Ethiopia and Eritrea are again trading accusations over a failure to settle their nine-year-old border dispute. Last week at the Hague, the commission adjudicating the disagreement said it intends to finalize coordinates of the borders by November if the sides remain deadlocked. Reporter Peter Heinlein in Ethiopia’s capital Addis Ababa attended a news briefing yesterday with Foreign Minister Seyoum Mesfin in which the foreign ministry said it would not accept a boundary drawn up by the border commission. Heinlein says the lack of agreement between the two sides underscores one of many sources of tension involving the two Horn of Africa countries.

“In some cases, the two sides are only 70 to 80 meters apart, separated only by in some cases dry river beds. So he (Foreign Minister Seyoum) was quite concerned that many people at the news conference felt it might be more than posturing. But when he was asked whether this could mean we were back to square one, a de facto state of war, he said, ‘Ethiopia does not want war.’ On the other hand he said, ‘Peace needs two partners.’ And he certainly indicated that Eritrea at this point, in the minds of the Ethiopian government, is not a suitable partner for peace,” said Heinlein.

Last weekend, during a visit to the Ethiopian capital, the top US diplomat for Africa, Assistant Secretary of State for African Affairs Jendayi Frazer, called on Horn of Africa leaders to do more to ease tensions in the region. Reporter Heinlein says other sources of Horn of Africa tensions that came up during Frazer’s discussions included the dispute over Ethiopia’s Ogaden region, and the rivalry with Eritrea over arming opposing sides in the war for Somalia. The US diplomat said it is not yet clear why aid agencies and humanitarian workers have been denied access to victims of violence in the Ogaden. But Heinlein says Frazer accused rebels in the Ogaden of having links to warring factions in neighboring Somalia and she singled out Eritrea for undermining stability in both Somalia and the Ogaden.

“She certainly did imply, if not directly point to Eritrea as an irritant in the region. She made a pretty stern warning to Eritrea that they could easily wind up on a list of state-sponsors of terrorism if they don’t quickly mend their ways,” he pointed out.

Heinlein notes with a sense of irony and some surprise that with Ethiopians busy welcoming the arrival Wednesday of the country’s Third Millennium anniversary, they have barely taken note of today’s sixth anniversary of the September 11, 2001 al Qaida attacks on the US Pentagon and New York City’s World Trade Center. But the Addis Ababa-based journalist says American troops stationed in the Horn of Africa are fully alert to the longstanding threats of international terrorism in the region where they are based.

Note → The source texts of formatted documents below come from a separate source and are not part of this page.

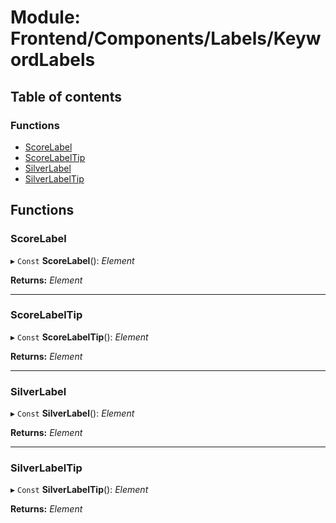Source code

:# Module: Frontend/Components/Labels/KeywordLabels

## Table of contents

### Functions

- [ScoreLabel](frontend_components_labels_keywordlabels.md#scorelabel)
- [ScoreLabelTip](frontend_components_labels_keywordlabels.md#scorelabeltip)
- [SilverLabel](frontend_components_labels_keywordlabels.md#silverlabel)
- [SilverLabelTip](frontend_components_labels_keywordlabels.md#silverlabeltip)

## Functions

### ScoreLabel

▸ `Const` **ScoreLabel**(): _Element_

**Returns:** _Element_

---

### ScoreLabelTip

▸ `Const` **ScoreLabelTip**(): _Element_

**Returns:** _Element_

---

### SilverLabel

▸ `Const` **SilverLabel**(): _Element_

**Returns:** _Element_

---

### SilverLabelTip

▸ `Const` **SilverLabelTip**(): _Element_

**Returns:** _Element_
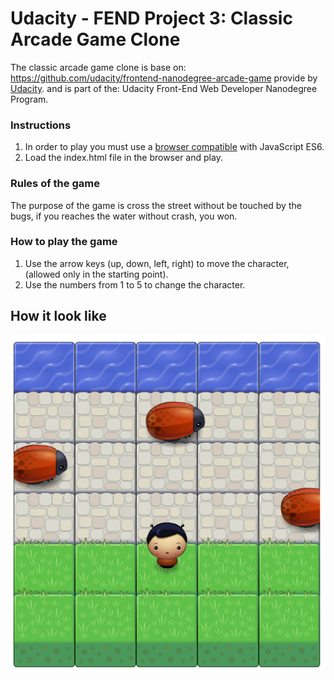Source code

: # Udacity - FEND Project 3: Classic Arcade Game Clone
The classic arcade game clone is base on: https://github.com/udacity/frontend-nanodegree-arcade-game provide by [Udacity](https://www.udacity.com).
and is part of the: Udacity Front-End Web Developer Nanodegree Program.

### Instructions

1) In order to play you must use a [browser compatible](https://caniuse.com/#search=ES6) with JavaScript ES6.
2) Load the index.html file in the browser and play.

### Rules of the game
The purpose of the game is cross the street without be touched by the bugs, if you reaches the water without crash, you won.

### How to play the game
1) Use the arrow keys (up, down, left, right) to move the character, (allowed only in the starting point).
2) Use the numbers from 1 to 5 to change the character.

## How it look like

![Screen-Shot-Demo](/projects/04-arcade-game/screenshot/screenshot-arcade-game.png)
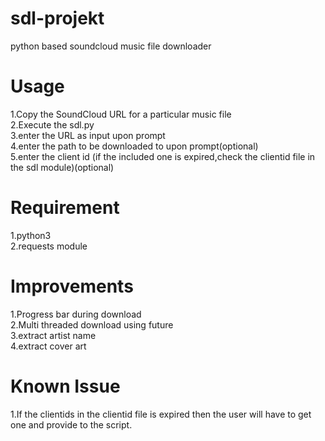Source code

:# sdl-projekt
python based soundcloud music file downloader

# Usage
  1.Copy the SoundCloud URL for a particular music file<br>
  2.Execute the sdl.py<br>
  3.enter the URL as input upon prompt<br>
  4.enter the path to be downloaded to upon prompt(optional)<br>
  5.enter the client id (if the included one is expired,check the clientid file in the sdl module)(optional)
 
# Requirement
  1.python3<br>
  2.requests module
  
# Improvements
  1.Progress bar during download<br>
  2.Multi threaded download using future<br>
  3.extract artist name<br>
  4.extract cover art<br>
  
# Known Issue
  1.If the clientids in the clientid file is expired then the user will have to get one and provide to the script.
  
 
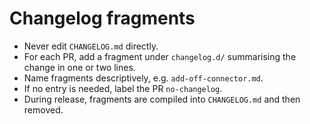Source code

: # Changelog fragments

- Never edit `CHANGELOG.md` directly.
- For each PR, add a fragment under `changelog.d/` summarising the change in one or two lines.
- Name fragments descriptively, e.g. `add-off-connector.md`.
- If no entry is needed, label the PR `no-changelog`.
- During release, fragments are compiled into `CHANGELOG.md` and then removed.
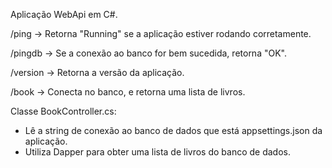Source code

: Aplicação WebApi em C#.

/ping -> Retorna "Running" se a aplicação estiver rodando corretamente.

/pingdb -> Se a conexão ao banco for bem sucedida, retorna "OK".

/version -> Retorna a versão da aplicação.

/book -> Conecta no banco, e retorna uma lista de livros.

Classe BookController.cs:
- Lê a string de conexão ao banco de dados que está appsettings.json da aplicação.
- Utiliza Dapper para obter uma lista de livros do banco de dados.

“In all my talks with the Foreign Minister, the government spokesman (Bereket Simon), and the man in the street (yesterday), I haven’t heard a single reference to 9-11. I think it certainly plays on the Americans’ minds and the American troops in the region, at the base in Djibouti, for instance, are very much concerned about the influence of al Qaida and pro-al Qaida factions in Somalia. There’s also a concern about Eritrea possibly harboring terrorists, so certainly there’s a concern about that. But it’s interesting that here in the Horn of Africa, 9-11 is an awfully distant concept,” noted Heinlein.